Computer Forensic - Computer Forensic Case Studies – ACE Data Group

Computer Forensic Case Studies

ACE Data Group, Inc. Cited as Expert in Residential Funding Corp. v. DeGeorge

This litigation involved cross-claims for breach of contract, with the parties' dispute centered principally on events in the latter part of 1998. RFC was asked to retrieve and produce relevant emails from their backup tapes for the period covering October, 1998 through December, 1998. RFC's in-house legal counsel determined that RFC did not have the internal resources necessary to retrieve the emails from the backup tapes in the permitted time frame. So, RFC retained the services of Electronic Evidence Discovery, Inc., to assist RFC in the email retrieval project.

After several weeks using standard recovery techniques, RFC produced 126 emails dating from January, 1998 through early August, 1998, and 2 emails from September, 1998. There were no emails produced from October to December, 1998-the critical factual time period. RFC claimed that the lack of responsive emails from the relevant time period was either because there were no responsive emails from that date or because they did not exist on the accessible backup tapes.

DeGeorge then asked RFC for a copy of the backup tapes so they could have their own vendor attempt to retrieve the emails.
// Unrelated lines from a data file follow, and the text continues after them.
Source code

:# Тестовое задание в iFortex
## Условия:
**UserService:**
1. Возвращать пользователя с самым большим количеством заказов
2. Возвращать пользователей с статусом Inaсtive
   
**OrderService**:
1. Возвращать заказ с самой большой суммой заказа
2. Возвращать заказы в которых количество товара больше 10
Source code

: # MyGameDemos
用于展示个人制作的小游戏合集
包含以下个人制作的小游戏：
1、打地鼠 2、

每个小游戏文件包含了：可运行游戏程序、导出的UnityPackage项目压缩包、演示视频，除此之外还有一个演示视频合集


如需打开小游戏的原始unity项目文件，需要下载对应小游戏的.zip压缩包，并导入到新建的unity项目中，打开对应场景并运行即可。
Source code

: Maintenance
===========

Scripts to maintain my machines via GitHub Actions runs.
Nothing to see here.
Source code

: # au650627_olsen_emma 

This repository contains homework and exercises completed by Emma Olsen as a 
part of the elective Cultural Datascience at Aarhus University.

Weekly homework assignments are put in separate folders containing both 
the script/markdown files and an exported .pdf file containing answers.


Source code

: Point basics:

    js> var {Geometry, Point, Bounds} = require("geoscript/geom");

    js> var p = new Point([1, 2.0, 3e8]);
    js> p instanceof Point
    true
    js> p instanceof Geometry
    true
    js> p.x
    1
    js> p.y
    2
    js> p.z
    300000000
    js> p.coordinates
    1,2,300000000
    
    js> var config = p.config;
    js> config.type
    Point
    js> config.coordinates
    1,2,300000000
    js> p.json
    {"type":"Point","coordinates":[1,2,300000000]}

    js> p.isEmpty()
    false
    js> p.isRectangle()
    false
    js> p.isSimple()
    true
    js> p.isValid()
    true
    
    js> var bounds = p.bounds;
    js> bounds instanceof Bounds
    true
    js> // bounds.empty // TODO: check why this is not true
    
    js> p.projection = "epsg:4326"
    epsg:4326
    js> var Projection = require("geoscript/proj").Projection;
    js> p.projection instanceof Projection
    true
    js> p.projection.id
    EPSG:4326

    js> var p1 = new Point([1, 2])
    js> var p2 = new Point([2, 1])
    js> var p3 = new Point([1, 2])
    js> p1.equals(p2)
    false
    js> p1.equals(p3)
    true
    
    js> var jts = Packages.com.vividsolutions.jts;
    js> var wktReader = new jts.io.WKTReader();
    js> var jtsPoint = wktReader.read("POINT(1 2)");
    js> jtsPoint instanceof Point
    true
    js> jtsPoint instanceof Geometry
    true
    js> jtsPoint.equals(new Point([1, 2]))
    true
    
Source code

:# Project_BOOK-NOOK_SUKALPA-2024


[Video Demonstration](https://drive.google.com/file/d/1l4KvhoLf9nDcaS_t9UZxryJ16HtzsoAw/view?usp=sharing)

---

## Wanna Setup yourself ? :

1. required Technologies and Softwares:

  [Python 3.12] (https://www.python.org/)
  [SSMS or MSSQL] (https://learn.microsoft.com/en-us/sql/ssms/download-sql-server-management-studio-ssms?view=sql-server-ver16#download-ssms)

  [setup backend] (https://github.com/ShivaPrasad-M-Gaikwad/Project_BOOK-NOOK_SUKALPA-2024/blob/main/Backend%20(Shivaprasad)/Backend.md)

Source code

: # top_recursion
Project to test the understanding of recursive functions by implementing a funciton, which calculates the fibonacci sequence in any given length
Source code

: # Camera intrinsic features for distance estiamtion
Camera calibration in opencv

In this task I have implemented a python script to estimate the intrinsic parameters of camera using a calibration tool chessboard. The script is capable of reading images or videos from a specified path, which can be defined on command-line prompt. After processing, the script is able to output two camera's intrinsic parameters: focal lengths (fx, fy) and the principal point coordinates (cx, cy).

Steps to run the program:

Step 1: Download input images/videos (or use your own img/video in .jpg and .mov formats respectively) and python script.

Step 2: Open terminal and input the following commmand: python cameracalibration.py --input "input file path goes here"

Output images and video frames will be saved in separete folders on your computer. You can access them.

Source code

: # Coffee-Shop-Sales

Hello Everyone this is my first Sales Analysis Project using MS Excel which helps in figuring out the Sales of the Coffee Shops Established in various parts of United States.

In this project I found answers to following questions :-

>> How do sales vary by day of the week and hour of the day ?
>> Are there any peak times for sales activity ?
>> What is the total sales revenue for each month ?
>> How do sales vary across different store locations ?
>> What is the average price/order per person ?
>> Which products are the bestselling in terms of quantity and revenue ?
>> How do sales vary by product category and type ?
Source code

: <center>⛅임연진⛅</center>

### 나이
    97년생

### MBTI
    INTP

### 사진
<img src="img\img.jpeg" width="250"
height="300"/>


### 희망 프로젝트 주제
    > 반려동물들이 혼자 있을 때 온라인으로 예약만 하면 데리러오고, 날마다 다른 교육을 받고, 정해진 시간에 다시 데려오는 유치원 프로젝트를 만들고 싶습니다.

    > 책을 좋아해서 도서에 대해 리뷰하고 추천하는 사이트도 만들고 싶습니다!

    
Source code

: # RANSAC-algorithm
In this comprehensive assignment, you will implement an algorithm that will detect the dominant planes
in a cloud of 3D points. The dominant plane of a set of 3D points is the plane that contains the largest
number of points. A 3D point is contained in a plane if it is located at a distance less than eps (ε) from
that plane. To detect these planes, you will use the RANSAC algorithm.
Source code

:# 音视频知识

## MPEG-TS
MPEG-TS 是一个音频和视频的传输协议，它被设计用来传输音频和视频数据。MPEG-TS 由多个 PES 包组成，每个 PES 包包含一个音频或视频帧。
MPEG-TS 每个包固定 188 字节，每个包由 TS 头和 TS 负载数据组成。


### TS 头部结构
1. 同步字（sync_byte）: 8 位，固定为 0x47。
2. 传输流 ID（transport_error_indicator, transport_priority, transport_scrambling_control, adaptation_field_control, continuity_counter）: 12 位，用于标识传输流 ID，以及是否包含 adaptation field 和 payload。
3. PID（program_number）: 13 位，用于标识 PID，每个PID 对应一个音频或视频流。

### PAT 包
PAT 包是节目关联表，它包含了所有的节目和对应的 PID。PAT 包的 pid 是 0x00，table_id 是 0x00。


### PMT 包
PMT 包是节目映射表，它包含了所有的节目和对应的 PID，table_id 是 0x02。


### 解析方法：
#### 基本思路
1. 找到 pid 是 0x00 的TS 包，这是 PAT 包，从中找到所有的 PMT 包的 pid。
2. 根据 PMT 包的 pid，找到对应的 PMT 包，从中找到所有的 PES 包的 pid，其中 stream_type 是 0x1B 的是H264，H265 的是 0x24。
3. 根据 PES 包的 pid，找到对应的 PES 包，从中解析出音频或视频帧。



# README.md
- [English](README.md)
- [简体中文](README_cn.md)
That vendor was the ACE Data Group. Within four days of obtaining the tapes, ACE Data Group had located 950,000 emails on the November and December, 1998 tapes. They began forwarding printed emails to RFC's counsel for review and production. Because of time pressure, the parties agreed that RFC would produce all of the 4,000 emails that De-George had been able to print out, which they did so later in court.

Due to RFC’s significant delay in producing emails and the conspicuous lack of emails from the critical time period, DeGeorge moved for sanctions against RFC. The district court denied DeGeorge’s motion, concluding that it had not established that RFC had acted with bad faith or gross negligence. On appeal, the higher court vacated the order denying DeGeorge’s motion for sanctions. It remanded with instructions for a renewed hearing on the matter.

Despite the fact that none of the emails produced by ACE Data Group appeared to be relevant to the case, it strengthens the claim that off the shelf recovery and e-discovery tools are not the best way to retrieve data for litigation. Furthermore, even though RFC did not maliciously withhold or delay releasing emails, by not using advanced recovery techniques such as the ones employed by the ACE Data Group, they opened themselves up to sanctions by the court.

Computer Forensics Int. in Action

With help from ACE Data Group, Inkjet International, a high quality large format imaging firm, recently won its case against a former Inkjet general manager and an investment banker. Prior to leaving Inkjet to form his own digital imaging company with his co-defendant, the defendant emailed Inkjet's customer database to his home computer in an attempt to steal intellectual property from Inkjet. They firmly denied the allegations put forth by Inkjet believing that no one would find out since they had deleted the email and the attachment containing the customer database from their home computer. Larry Thomasson COO of ACE Data Group explained, "Our forensic specialists were able to recover the email and the database for Inkjet and subsequently testified to the findings of our forensic analysis." The defendants lost their credibility and the case.

After a three-week trial, a Dallas jury rendered a $1.87 million verdict in favor of Inkjet International. The jury of seven women and five men heard the evidence in two phases. In the first phase, among other things, the jury found that Inkjet's former general manager breached his fiduciary duties, misappropriated trade secrets, and engaged in fraud. In the second phase, the jury found that the defendants acted with malice.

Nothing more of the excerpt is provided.